New Relic’s a pretty good monitoring service and its support for .NET is pretty good – both integrated instrumentation and support for custom runtime metrics.
However, configuring custom instrumentation gets frustrating if you have to instrument more than a handful of methods:
- You need to specify each method to be instrumented down to the parameter list (if you have method overloads) – this is something of a time vampire
- There’s no way of saying ‘just instrument everything in this class for me’
- There’s no link in Visual Studio between the instrumentation config file and your code – refactoring breaks your instrumentation silently
To help, I’ve written a build-time tool that post-processes .NET assemblies and generates custom instrumentation files for NewRelic very quickly. It’s available on NuGet as two packages:
- The tool itself
- A library containing an [Instrument] attribute you can use to mark up classes and methods to use in conjunction with the tool (optional)
It’s got a GitHub project page that contains documentation and use-cases.
It’s got two modes:
Coarse-grained filtering on the command-line – no code changes required
Here we’re assuming that we don’t want to (or can’t) change the source of the projects we want to appear in the configuration file. The tool has a mode that does a more freestyle reflection over assemblies and generates instrumentation entries for every method (or constructor or property) that matches some very coarse criteria – it’s not perfect, but it’s intended to quickly bootstrap the instrumentation process with a file that can be manually tailored.
The workflow’s very simple:
- Run the tool, specifying which code elements should be instrumented
- One or more of {all, constructors, properties, methods}
- Append + or – to the end of each class of code element to specify inclusion of public (+) or non-public (-) members
- Use them in combination – for example, methods+- properties+ constructors+ will generate a configuration file to instrument all methods (public or otherwise), and public constructors and public properties
- Either use the configuration file straight-off, or adjust it manually
Marking up your code with attributes
Need more control? The most fine-grained way to use the tool is to mark up assemblies, classes or methods (with properties and constructors also supported) with an [Instrument] attribute.

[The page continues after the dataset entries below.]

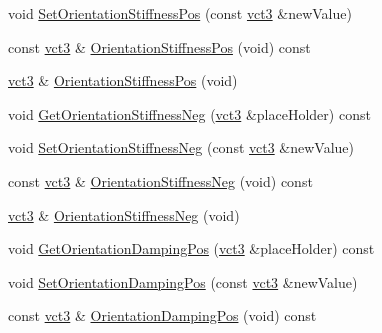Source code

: \begin{DoxyCompactItemize}
void \hyperlink{classprm_fixture_gain_cartesian_set_a630b1d33fbe455656f085ad37d19f78b}{Set\+Orientation\+Stiffness\+Pos} (const \hyperlink{vct_fixed_size_vector_types_8h_a3af82acdbf4eeb73c551909240b106ea}{vct3} \&new\+Value)
\item 
const \hyperlink{vct_fixed_size_vector_types_8h_a3af82acdbf4eeb73c551909240b106ea}{vct3} \& \hyperlink{classprm_fixture_gain_cartesian_set_ad959355b4b9855f48febb049aca90443}{Orientation\+Stiffness\+Pos} (void) const 
\item 
\hyperlink{vct_fixed_size_vector_types_8h_a3af82acdbf4eeb73c551909240b106ea}{vct3} \& \hyperlink{classprm_fixture_gain_cartesian_set_ac5e6f2f8a689f091845fd1cfec263212}{Orientation\+Stiffness\+Pos} (void)
\item 
void \hyperlink{classprm_fixture_gain_cartesian_set_a3da217f1bd0996ab40b57cce396c6287}{Get\+Orientation\+Stiffness\+Neg} (\hyperlink{vct_fixed_size_vector_types_8h_a3af82acdbf4eeb73c551909240b106ea}{vct3} \&place\+Holder) const 
\item 
void \hyperlink{classprm_fixture_gain_cartesian_set_a730ab2096d29549d416ff35cd2e0e5e9}{Set\+Orientation\+Stiffness\+Neg} (const \hyperlink{vct_fixed_size_vector_types_8h_a3af82acdbf4eeb73c551909240b106ea}{vct3} \&new\+Value)
\item 
const \hyperlink{vct_fixed_size_vector_types_8h_a3af82acdbf4eeb73c551909240b106ea}{vct3} \& \hyperlink{classprm_fixture_gain_cartesian_set_ad64ec1fee6a61c839ba9468633eb1073}{Orientation\+Stiffness\+Neg} (void) const 
\item 
\hyperlink{vct_fixed_size_vector_types_8h_a3af82acdbf4eeb73c551909240b106ea}{vct3} \& \hyperlink{classprm_fixture_gain_cartesian_set_af7c2970eae2fd5c2162af6857e083f6d}{Orientation\+Stiffness\+Neg} (void)
\item 
void \hyperlink{classprm_fixture_gain_cartesian_set_ab2dd20be6f7c035f5f1cab7deb7e0e7d}{Get\+Orientation\+Damping\+Pos} (\hyperlink{vct_fixed_size_vector_types_8h_a3af82acdbf4eeb73c551909240b106ea}{vct3} \&place\+Holder) const 
\item 
void \hyperlink{classprm_fixture_gain_cartesian_set_aeab6a8418870cf538370c43e33eb9511}{Set\+Orientation\+Damping\+Pos} (const \hyperlink{vct_fixed_size_vector_types_8h_a3af82acdbf4eeb73c551909240b106ea}{vct3} \&new\+Value)
\item 
const \hyperlink{vct_fixed_size_vector_types_8h_a3af82acdbf4eeb73c551909240b106ea}{vct3} \& \hyperlink{classprm_fixture_gain_cartesian_set_a5f862c63126323d166cab7b97969e274}{Orientation\+Damping\+Pos} (void) const 

\end{DoxyCompactItemize}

- If you mark up an assembly with the attribute, it’s assumed you want to instrument every method in every class in that assembly – heavy handed but brutally straightforward
- If you mark up a class with the attribute, it’s assumed you want to instrument every method in that class, and every method in any nested classes
- You can limit the scope of the attribute to constructors, methods or properties (or combinations thereof), and to public and non-public members in each case
The workflow is still pretty straightforward:
- Mark up your assemblies, classes or methods with [Instrument] attributes as required
- Run the tool as a post-build step – it reflects over the assemblies and generates an appropriate custom instrumentation file
Download and Documentation
Binaries are available on NuGet – first, the tool itself (which can then be referred to as ‘nrconfig.exe’:
PM> Install-Package NRConfig.Tool
Then, optionally, the library that contains the [Instrument] attribute that can mark up assemblies, classes and methods:
PM> Install-Package NRConfig.Library
You can also download the tool and optional the library directly.

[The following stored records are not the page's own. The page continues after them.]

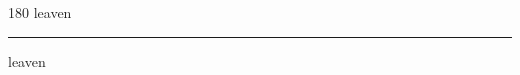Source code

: 
\begin{frame}
\begin{center}
\begin{turn}{180}
{\fontsize{2.5cm}{1em}\selectfont leaven}
\end{turn}
\vspace{1em}\par  
\hrule
\vspace{1em}\par  
{\fontsize{2.5cm}{1em}\selectfont leaven}
\end{center}
\end{frame}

Documentation is available on the nrconfig GitHub page. Source is available at https://github.com/Pablissimo/nrconfig.
Limitations
New Relic’s instrumenting profiler has some limitations with respect to generics and the tool can’t do much about them:
- It doesn’t appear possible to specify that a particular method overload should be instrumented if that method overload takes an instance of a generic class as a parameter and the generic class is itself parameterised by more than one type parameter. For example, IEnumerable<string> is fine, but IDictionary<string, string> isn’t as it has two type parameters.
- The tool handles this by generating an instrumentation entry for all methods with the same name in the same class when a complex (i.e. >= 2 generic type parameters) generic type is detected – it means some methods get instrumented when you don’t want them to, but appears at present to be the only way to get instrumentation to work
- It’s not possible to instrument generic classes at all.
Disclaimer
This project has nothing to do with New Relic the company – it’s neither supported nor sanctioned by them, so if it breaks come crying to me and not the nice folks on their support desk.